Enabled by cfg.emulate_winapi = true. Flow:

  1. init_win32_mem64 loads only ntdll (returns early without loading kernelbase/kernel32)
  2. Target PE is loaded without IAT binding
  3. call64(LdrInitializeThunk) runs real ntdll machine code via syscalls
  4. After completion: ldr_init_done = trueiat_binding (loads missing DLLs, detects invalid PE bases from NtMapViewOfSection stubs) → rebuild_ldr_lists

The ntdll CFG patch in initialization.rs replaces RtlFailFast2's mov edx,0xc0000409 with jmp +0x0c (jump over the call NtTerminateProcess, landing on add rsp,0x88; ret).

Memory Maps (crates/libmwemu/src/maps/)

Maps wraps a slab allocator.

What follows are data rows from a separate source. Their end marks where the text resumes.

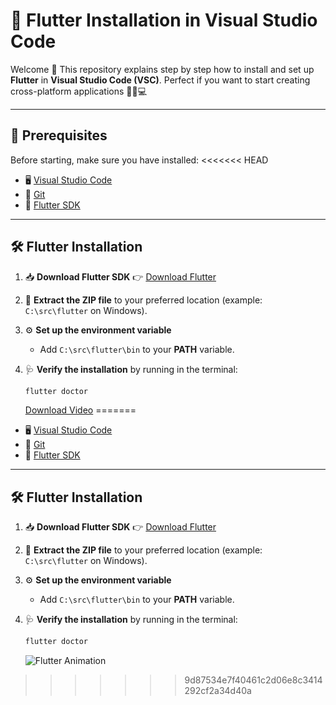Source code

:# 🦋 Flutter Installation in Visual Studio Code

Welcome 👋
This repository explains step by step how to install and set up **Flutter** in **Visual Studio Code (VSC)**.
Perfect if you want to start creating cross-platform applications 🚀📱💻

---

## 📌 Prerequisites

Before starting, make sure you have installed:
<<<<<<< HEAD

- 🖥️ [Visual Studio Code](https://code.visualstudio.com/)
- 🔧 [Git](https://git-scm.com/downloads)
- 🦋 [Flutter SDK](https://docs.flutter.dev/get-started/install)

---

## 🛠️ Flutter Installation

1. 📥 **Download Flutter SDK**
   👉 [Download Flutter](https://docs.flutter.dev/get-started/install)

2. 📂 **Extract the ZIP file** to your preferred location
   (example: `C:\src\flutter` on Windows).

3. ⚙️ **Set up the environment variable**

   - Add `C:\src\flutter\bin` to your **PATH** variable.

4. 🩺 **Verify the installation** by running in the terminal:

   ```bash
   flutter doctor
   ```

   [Download Video](assets/Flutter%20Demo%20-%20Google%20Chrome%202025-09-18%2016-23-14.mp4)
=======

* 🖥️ [Visual Studio Code](https://code.visualstudio.com/)
* 🔧 [Git](https://git-scm.com/downloads)
* 🦋 [Flutter SDK](https://docs.flutter.dev/get-started/install)

---

## 🛠️ Flutter Installation

1. 📥 **Download Flutter SDK**
   👉 [Download Flutter](https://docs.flutter.dev/get-started/install)

2. 📂 **Extract the ZIP file** to your preferred location
   (example: `C:\src\flutter` on Windows).

3. ⚙️ **Set up the environment variable**

   * Add `C:\src\flutter\bin` to your **PATH** variable.

4. 🩺 **Verify the installation** by running in the terminal:

   ```bash
   flutter doctor
   ```

   ![Flutter Animation](https://media.giphy.com/media/3o7TKtnuHOHHUjR38Y/giphy.gif)


>>>>>>> 9d87534e7f40461c2d06e8c3414292cf2a34d40a
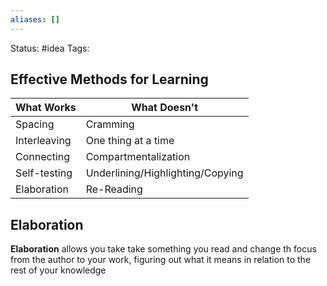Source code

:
```yaml
---
aliases: []
---
```

Status: #idea
Tags: 

## Effective Methods for Learning
| What Works   | What Doesn't                     |
| ------------ | -------------------------------- |
| Spacing      | Cramming                         |
| Interleaving | One thing at a time              |
| Connecting   | Compartmentalization             |
| Self-testing | Underlining/Highlighting/Copying | 
| Elaboration  | Re-Reading                       |

## Elaboration
**Elaboration** allows you take take something you read and change th focus from the author to your work, figuring out what it means in relation to the rest of your knowledge
[^1]:[[how to take smart notes-presentation]] **(35:00)**
[^2]: [[Brown, Roediger, McDaniel- Make It Stick]]
[^3]:[[Oakley- A Mind for Numbers]]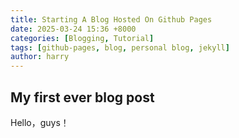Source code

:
 ```yaml
---
title: Starting A Blog Hosted On Github Pages
date: 2025-03-24 15:36 +8000
categories: [Blogging, Tutorial]
tags: [github-pages, blog, personal blog, jekyll]
author: harry
---
```


## My first ever blog post

Hello，guys！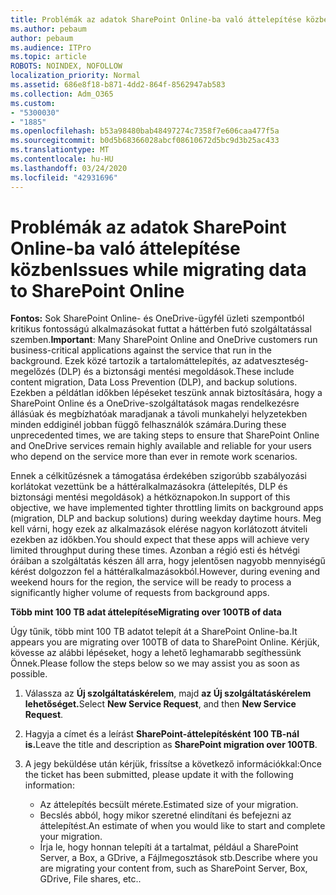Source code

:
 ```yaml
---
title: Problémák az adatok SharePoint Online-ba való áttelepítése közben
ms.author: pebaum
author: pebaum
ms.audience: ITPro
ms.topic: article
ROBOTS: NOINDEX, NOFOLLOW
localization_priority: Normal
ms.assetid: 686e8f18-b871-4dd2-864f-8562947ab583
ms.collection: Adm_O365
ms.custom:
- "5300030"
- "1885"
ms.openlocfilehash: b53a98480bab48497274c7358f7e606caa477f5a
ms.sourcegitcommit: b0d5b68366028abcf08610672d5bc9d3b25ac433
ms.translationtype: MT
ms.contentlocale: hu-HU
ms.lasthandoff: 03/24/2020
ms.locfileid: "42931696"
---
```

# <a name="issues-while-migrating-data-to-sharepoint-online"></a><span data-ttu-id="bd619-102">Problémák az adatok SharePoint Online-ba való áttelepítése közben</span><span class="sxs-lookup"><span data-stu-id="bd619-102">Issues while migrating data to SharePoint Online</span></span>

<span data-ttu-id="bd619-103">**Fontos:** Sok SharePoint Online- és OneDrive-ügyfél üzleti szempontból kritikus fontosságú alkalmazásokat futtat a háttérben futó szolgáltatással szemben.</span><span class="sxs-lookup"><span data-stu-id="bd619-103">**Important**: Many SharePoint Online and OneDrive customers run business-critical applications against the service that run in the background.</span></span> <span data-ttu-id="bd619-104">Ezek közé tartozik a tartalomáttelepítés, az adatveszteség-megelőzés (DLP) és a biztonsági mentési megoldások.</span><span class="sxs-lookup"><span data-stu-id="bd619-104">These include content migration, Data Loss Prevention (DLP), and backup solutions.</span></span> <span data-ttu-id="bd619-105">Ezekben a példátlan időkben lépéseket teszünk annak biztosítására, hogy a SharePoint Online és a OneDrive-szolgáltatások magas rendelkezésre állásúak és megbízhatóak maradjanak a távoli munkahelyi helyzetekben minden eddiginél jobban függő felhasználók számára.</span><span class="sxs-lookup"><span data-stu-id="bd619-105">During these unprecedented times, we are taking steps to ensure that SharePoint Online and OneDrive services remain highly available and reliable for your users who depend on the service more than ever in remote work scenarios.</span></span>

<span data-ttu-id="bd619-106">Ennek a célkitűzésnek a támogatása érdekében szigorúbb szabályozási korlátokat vezettünk be a háttéralkalmazásokra (áttelepítés, DLP és biztonsági mentési megoldások) a hétköznapokon.</span><span class="sxs-lookup"><span data-stu-id="bd619-106">In support of this objective, we have implemented tighter throttling limits on background apps (migration, DLP and backup solutions) during weekday daytime hours.</span></span> <span data-ttu-id="bd619-107">Meg kell várni, hogy ezek az alkalmazások elérése nagyon korlátozott átviteli ezekben az időkben.</span><span class="sxs-lookup"><span data-stu-id="bd619-107">You should expect that these apps will achieve very limited throughput during these times.</span></span> <span data-ttu-id="bd619-108">Azonban a régió esti és hétvégi óráiban a szolgáltatás készen áll arra, hogy jelentősen nagyobb mennyiségű kérést dolgozzon fel a háttéralkalmazásokból.</span><span class="sxs-lookup"><span data-stu-id="bd619-108">However, during evening and weekend hours for the region, the service will be ready to process a significantly higher volume of requests from background apps.</span></span>

<span data-ttu-id="bd619-109">**Több mint 100 TB adat áttelepítése**</span><span class="sxs-lookup"><span data-stu-id="bd619-109">**Migrating over 100TB of data**</span></span>

<span data-ttu-id="bd619-110">Úgy tűnik, több mint 100 TB adatot telepít át a SharePoint Online-ba.</span><span class="sxs-lookup"><span data-stu-id="bd619-110">It appears you are migrating over 100TB of data to SharePoint Online.</span></span> <span data-ttu-id="bd619-111">Kérjük, kövesse az alábbi lépéseket, hogy a lehető leghamarabb segíthessünk Önnek.</span><span class="sxs-lookup"><span data-stu-id="bd619-111">Please follow the steps below so we may assist you as soon as possible.</span></span> 

1. <span data-ttu-id="bd619-112">Válassza az **Új szolgáltatáskérelem**, majd **az Új szolgáltatáskérelem lehetőséget.**</span><span class="sxs-lookup"><span data-stu-id="bd619-112">Select **New Service Request**, and then **New Service Request**.</span></span> 
2. <span data-ttu-id="bd619-113">Hagyja a címet és a leírást **SharePoint-áttelepítésként 100 TB-nál is.**</span><span class="sxs-lookup"><span data-stu-id="bd619-113">Leave the title and description as **SharePoint migration over 100TB**.</span></span>
3. <span data-ttu-id="bd619-114">A jegy beküldése után kérjük, frissítse a következő információkkal:</span><span class="sxs-lookup"><span data-stu-id="bd619-114">Once the ticket has been submitted, please update it with the following information:</span></span> 

    - <span data-ttu-id="bd619-115">Az áttelepítés becsült mérete.</span><span class="sxs-lookup"><span data-stu-id="bd619-115">Estimated size of your migration.</span></span>
    - <span data-ttu-id="bd619-116">Becslés abból, hogy mikor szeretné elindítani és befejezni az áttelepítést.</span><span class="sxs-lookup"><span data-stu-id="bd619-116">An estimate of when you would like to start and complete your migration.</span></span>
    - <span data-ttu-id="bd619-117">Írja le, hogy honnan telepíti át a tartalmat, például a SharePoint Server, a Box, a GDrive, a Fájlmegosztások stb.</span><span class="sxs-lookup"><span data-stu-id="bd619-117">Describe where you are migrating your content from, such as SharePoint Server, Box, GDrive, File shares, etc..</span></span>


  

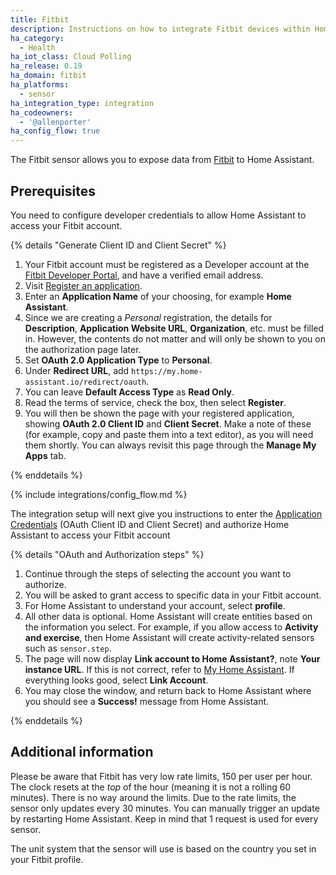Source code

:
 ```yaml
---
title: Fitbit
description: Instructions on how to integrate Fitbit devices within Home Assistant.
ha_category:
  - Health
ha_iot_class: Cloud Polling
ha_release: 0.19
ha_domain: fitbit
ha_platforms:
  - sensor
ha_integration_type: integration
ha_codeowners:
  - '@allenporter'
ha_config_flow: true
---
```


The Fitbit sensor allows you to expose data from [Fitbit](https://fitbit.com/) to Home Assistant.

## Prerequisites

You need to configure developer credentials to allow Home Assistant to access your Fitbit account.

{% details "Generate Client ID and Client Secret" %}

1. Your Fitbit account must be registered as a Developer account at the [Fitbit Developer Portal](https://dev.fitbit.com), and have a verified email address. 
2. Visit [Register an application](https://dev.fitbit.com/apps/new).
3. Enter an **Application Name** of your choosing, for example **Home Assistant**.
4. Since we are creating a *Personal* registration, the details for **Description**, **Application Website URL**, **Organization**, etc. must be filled in. However, the contents do not matter and will only be shown to you on the authorization page later.
5. Set **OAuth 2.0 Application Type** to **Personal**.
6. Under **Redirect URL**, add `https://my.home-assistant.io/redirect/oauth`.
7. You can leave **Default Access Type** as **Read Only**.
8. Read the terms of service, check the box, then select **Register**.
9. You will then be shown the page with your registered application, showing **OAuth 2.0 Client ID** and **Client Secret**. Make a note of these (for example, copy and paste them into a text editor), as you will need them shortly. You can always revisit this page through the **Manage My Apps** tab.

{% enddetails %}

{% include integrations/config_flow.md %}

The integration setup will next give you instructions to enter the [Application Credentials](/integrations/application_credentials/) (OAuth Client ID and Client Secret) and authorize Home Assistant to access your Fitbit account

{% details "OAuth and Authorization steps" %}

1. Continue through the steps of selecting the account you want to authorize.
2. You will be asked to grant access to specific data in your Fitbit account.
3. For Home Assistant to understand your account, select **profile**.
4. All other data is optional. Home Assistant will create entities based on the information you select. For example, if you allow access to **Activity and exercise**, then Home Assistant will create activity-related sensors such as `sensor.step`. 
5. The page will now display **Link account to Home Assistant?**, note **Your instance URL**. If this is not correct, refer to [My Home Assistant](/integrations/my). If everything looks good, select **Link Account**.
6. You may close the window, and return back to Home Assistant where you should see a **Success!** message from Home Assistant.

{% enddetails %}

## Additional information

Please be aware that Fitbit has very low rate limits, 150 per user per hour. The clock resets at the _top_ of the hour (meaning it is not a rolling 60 minutes). There is no way around the limits. Due to the rate limits, the sensor only updates every 30 minutes. You can manually trigger an update by restarting Home Assistant. Keep in mind that 1 request is used for every sensor.

The unit system that the sensor will use is based on the country you set in your Fitbit profile.
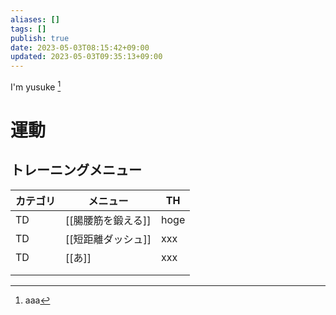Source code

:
 ```yaml
---
aliases: []
tags: []
publish: true
date: 2023-05-03T08:15:42+09:00
updated: 2023-05-03T09:35:13+09:00
---
```


I'm yusuke [^1]



# 運動
## トレーニングメニュー
| カテゴリ | メニュー           | TH   |
| -------- | ------------------ | ---- |
| TD       | [[腸腰筋を鍛える]] | hoge |
| TD       | [[短距離ダッシュ]] | xxx  |
| TD       | [[あ]]             | xxx  |
|          |                    |      |
|          |                    |      |

[^1]: aaa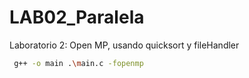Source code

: # LAB02_Paralela
Laboratorio 2: Open MP, usando quicksort y fileHandler

 ```sh
  g++ -o main .\main.c -fopenmp
  ```
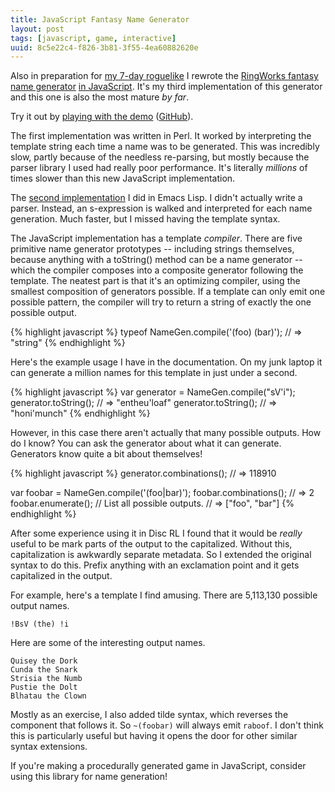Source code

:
 ```yaml
---
title: JavaScript Fantasy Name Generator
layout: post
tags: [javascript, game, interactive]
uuid: 8c5e22c4-f826-3b81-3f55-4ea60882620e
---
```


Also in preparation for [my 7-day roguelike](/blog/2013/03/17/) I
rewrote the [RingWorks fantasy name generator][namegen]
[in JavaScript][js]. It's my third implementation of this generator
and this one is also the most mature *by far*.

Try it out by [playing with the demo][demo] ([GitHub][js]).

The first implementation was written in Perl. It worked by
interpreting the template string each time a name was to be generated.
This was incredibly slow, partly because of the needless re-parsing,
but mostly because the parser library I used had really poor
performance. It's literally *millions* of times slower than this new
JavaScript implementation.

The [second implementation][lisp] I did in Emacs Lisp. I didn't
actually write a parser. Instead, an s-expression is walked and
interpreted for each name generation. Much faster, but I missed having
the template syntax.

The JavaScript implementation has a template *compiler*. There are
five primitive name generator prototypes -- including strings
themselves, because anything with a toString() method can be a name
generator -- which the compiler composes into a composite generator
following the template. The neatest part is that it's an optimizing
compiler, using the smallest composition of generators possible. If a
template can only emit one possible pattern, the compiler will try to
return a string of exactly the one possible output.

{% highlight javascript %}
typeof NameGen.compile('(foo) (bar)');
// => "string"
{% endhighlight %}

Here's the example usage I have in the documentation. On my junk
laptop it can generate a million names for this template in just under
a second.

{% highlight javascript %}
var generator = NameGen.compile("sV'i");
generator.toString();  // => "entheu'loaf"
generator.toString();  // => "honi'munch"
{% endhighlight %}

However, in this case there aren't actually that many possible
outputs. How do I know? You can ask the generator about what it can
generate. Generators know quite a bit about themselves!

{% highlight javascript %}
generator.combinations();
// => 118910

var foobar = NameGen.compile('(foo|bar)');
foobar.combinations();
// => 2
foobar.enumerate(); // List all possible outputs.
// => ["foo", "bar"]
{% endhighlight %}

After some experience using it in Disc RL I found that it would be
*really* useful to be mark parts of the output to the capitalized.
Without this, capitalization is awkwardly separate metadata. So I
extended the original syntax to do this. Prefix anything with an
exclamation point and it gets capitalized in the output.

For example, here's a template I find amusing. There are 5,113,130
possible output names.

    !BsV (the) !i

Here are some of the interesting output names.

    Quisey the Dork
    Cunda the Snark
    Strisia the Numb
    Pustie the Dolt
    Blhatau the Clown

Mostly as an exercise, I also added tilde syntax, which reverses the
component that follows it. So `~(foobar)` will always emit `raboof`. I
don't think this is particularly useful but having it opens the door
for other similar syntax extensions.

If you're making a procedurally generated game in JavaScript, consider
using this library for name generation!


[js]: https://github.com/skeeto/fantasyname
[namegen]: /blog/2009/01/04/
[lisp]: /blog/2009/07/03/
[demo]: http://nullprogram.com/fantasyname/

Each region has a name (e.g. "ntdll.pe", "kernelbase.text", "stack", "peb"). name_map: AHashMap<String, usize> is the primary lookup. PE sections are named "{dll_name}{section_name}". The circular-import guard in load_library checks whether "{name}.pe" already exists to avoid re-entrant loading.

Key Conventions

  • All code comments must be in English.
  • WIN64_NT* constants in windows/constants.rs must match the actual syscall numbers in the real maps/windows/x86_64/ntdll.dll. Verify against binary if adding new ones.
  • log::trace!() for verbose debug output; log_orange!(emu, ...) for syscall/API tracing (respects cfg.verbose).
  • Test fixtures live in test/ and are checked by path from CARGO_MANIFEST_DIR in tests/helpers.rs. Slow integration tests are #[ignore]; run them with --release -- --ignored.